Machine-learning based non-Newtonian hydrodynamic model with molecular fidelity

Publisher:闻天明Release Time:2022-04-19Number of visits:10

Speaker:    Huan Lei, Michigan State University

Time:         9:00-10:00 , Apr.22

Location:   Tencent Meeting

    Meeting ID600-920-452


Host:          Qifeng Liao&Shixiao Jiang



A long standing problem in the modeling of non-Newtonian hydrodynamics of polymeric flows is the availability of reliable and interpretable hydrodynamic models that faithfully encode the underlying micro-scale polymer dynamics. The main complication arises from the long polymer relaxation time, the complex molecular structure and heterogeneous interaction. We developed a deep learning-based non-Newtonian hydrodynamic model, DeePN$^2$, that enables us to systematically pass the micro-scale structural mechanics information to the macro-scale hydrodynamics for polymer suspensions. The model retains a multi-scaled nature with clear physical interpretation, and strictly preserves the frame indifference constraints. The construction is end-to-end, strictly preserves physical symmetries, and retains the physics interpretation. Unlike the empirical closures based on the dumbbell structure, DeePN$^2$ can faithfully capture the broadly overlooked viscoelastic differences arising from the specific molecular structural mechanics without human intervention. Different from the common machine-learning-based approaches, the learning of constitutive dynamics does not rely on the expensive time-series sampling from the micro-scale simulations. The present learning framework is general and applicable to other challenging multiscale dynamical systems, where direct learning using the micro-scale time-series samples may have limitations.

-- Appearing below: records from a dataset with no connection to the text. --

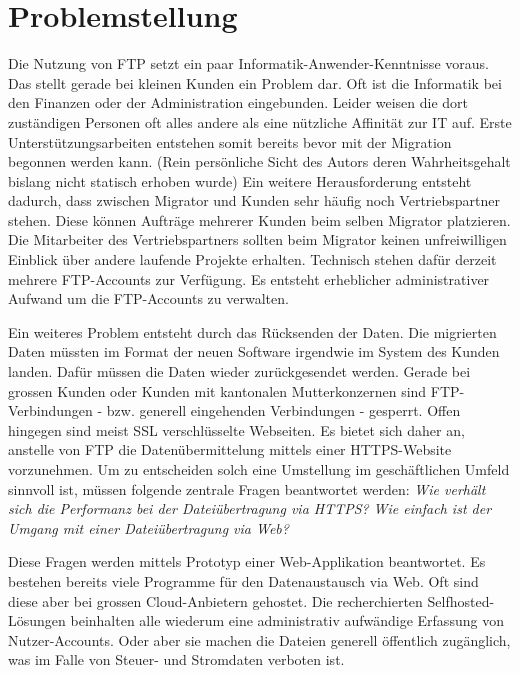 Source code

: \section{Problemstellung}
Die Nutzung von FTP setzt ein paar Informatik-Anwender-Kenntnisse voraus. Das stellt gerade bei kleinen Kunden ein Problem dar.
Oft ist die Informatik bei den Finanzen oder der Administration eingebunden. 
Leider weisen die dort zuständigen Personen oft alles andere als eine nützliche Affinität zur IT auf. 
Erste Unterstützungsarbeiten entstehen somit bereits bevor mit der Migration begonnen werden kann. 
(Rein persönliche Sicht des Autors deren Wahrheitsgehalt bislang nicht statisch erhoben wurde)
Ein weitere Herausforderung entsteht dadurch, dass zwischen Migrator und Kunden sehr häufig noch Vertriebspartner stehen. 
Diese können Aufträge mehrerer Kunden beim selben Migrator platzieren. 
Die Mitarbeiter des Vertriebspartners sollten beim Migrator keinen unfreiwilligen Einblick über andere laufende Projekte erhalten. 
Technisch stehen dafür derzeit mehrere FTP-Accounts zur Verfügung. Es entsteht erheblicher administrativer Aufwand um die FTP-Accounts zu verwalten.

Ein weiteres Problem entsteht durch das Rücksenden der Daten. 
Die migrierten Daten müssten im Format der neuen Software irgendwie im System des Kunden landen.
Dafür müssen die Daten wieder zurückgesendet werden. Gerade bei grossen Kunden oder Kunden mit kantonalen Mutterkonzernen sind FTP-Verbindungen - bzw. generell eingehenden Verbindungen - gesperrt. 
Offen hingegen sind meist SSL verschlüsselte Webseiten. 
Es bietet sich daher an, anstelle von FTP die Datenübermittelung mittels einer HTTPS-Website vorzunehmen. 
Um zu entscheiden solch eine Umstellung im geschäftlichen Umfeld sinnvoll ist, müssen folgende zentrale Fragen beantwortet werden:
\textit{Wie verhält sich die Performanz bei der Dateiübertragung via HTTPS?} 
\textit{Wie einfach ist der Umgang mit einer Dateiübertragung via Web?}


Diese Fragen werden mittels Prototyp einer Web-Applikation beantwortet. 
Es bestehen bereits viele Programme für den Datenaustausch via Web. Oft sind diese aber bei grossen Cloud-Anbietern gehostet. 
Die recherchierten Selfhosted-Lösungen beinhalten alle wiederum eine administrativ aufwändige Erfassung von Nutzer-Accounts.
Oder aber sie machen die Dateien generell öffentlich zugänglich, was im Falle von Steuer- und Stromdaten verboten ist.

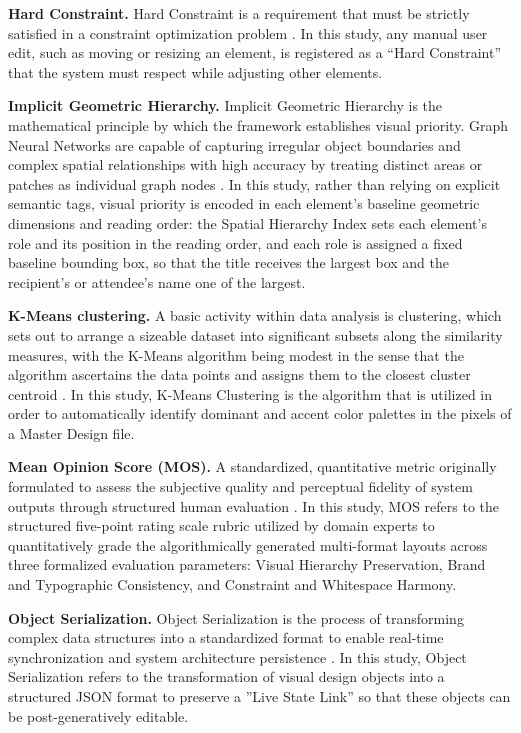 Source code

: \begin{refsection}
    \textbf{Hard Constraint.} Hard Constraint is a requirement that must be strictly satisfied in a constraint optimization problem \cite{Williams&Robbins2001}. In this study, any manual user edit, such as moving or resizing an element, is registered as a “Hard Constraint” that the system must respect while adjusting other elements.

    \textbf{Implicit Geometric Hierarchy.} Implicit Geometric Hierarchy is the mathematical principle by which the framework establishes visual priority. Graph Neural Networks are capable of capturing irregular object boundaries and complex spatial relationships with high accuracy by treating distinct areas or patches as individual graph nodes \cite{Han2022VisionGNN, Jiang2024Graph4GUI}. In this study, rather than relying on explicit semantic tags, visual priority is encoded in each element's baseline geometric dimensions and reading order: the Spatial Hierarchy Index sets each element's role and its position in the reading order, and each role is assigned a fixed baseline bounding box, so that the title receives the largest box and the recipient's or attendee's name one of the largest.

    \textbf{K-Means clustering.} A basic activity within data analysis is clustering, which sets out to arrange a sizeable dataset into significant subsets along the similarity measures, with the K-Means algorithm being modest in the sense that the algorithm ascertains the data points and assigns them to the closest cluster centroid \cite{Lertrusdachakul2025Hybrid}. In this study, K-Means Clustering is the algorithm that is utilized in order to automatically identify dominant and accent color palettes in the pixels of a Master Design file.

    \textbf{Mean Opinion Score (MOS).} A standardized, quantitative metric originally formulated to assess the subjective quality and perceptual fidelity of system outputs through structured human evaluation \cite{itut1996p800}. In this study, MOS refers to the structured five-point rating scale rubric utilized by domain experts to quantitatively grade the algorithmically generated multi-format layouts across three formalized evaluation parameters: Visual Hierarchy Preservation, Brand and Typographic Consistency, and Constraint and Whitespace Harmony.

    \textbf{Object Serialization.} Object Serialization is the process of transforming complex data structures into a standardized format to enable real-time synchronization and system architecture persistence \cite{WikipediaSerialization2026}. In this study, Object Serialization refers to the transformation of visual design objects into a structured JSON format to preserve a ”Live State Link” so that these objects can be post-generatively editable.


\end{refsection}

Dr. Huan Lei received his Ph.D. in applied mathematics from Brown University. Prior to joining the MSU faculty in 2019, he worked as a research scientist and postdoctoral research associate at the Pacific Northwest National Laboratory. His research work mainly focuses on multiscale modeling and stochastic simuations, with applications to multiscale fluid and soft matter systems, where empirical models based on conventional physical laws show limitations. The main research goal is to develop numerical algorithms to learn reliable computational models of mesoscale transport, assembly, and transition processes directly from the micro-scale first-principle-based descriptions. He is the recipient of the NSF CAREER Award.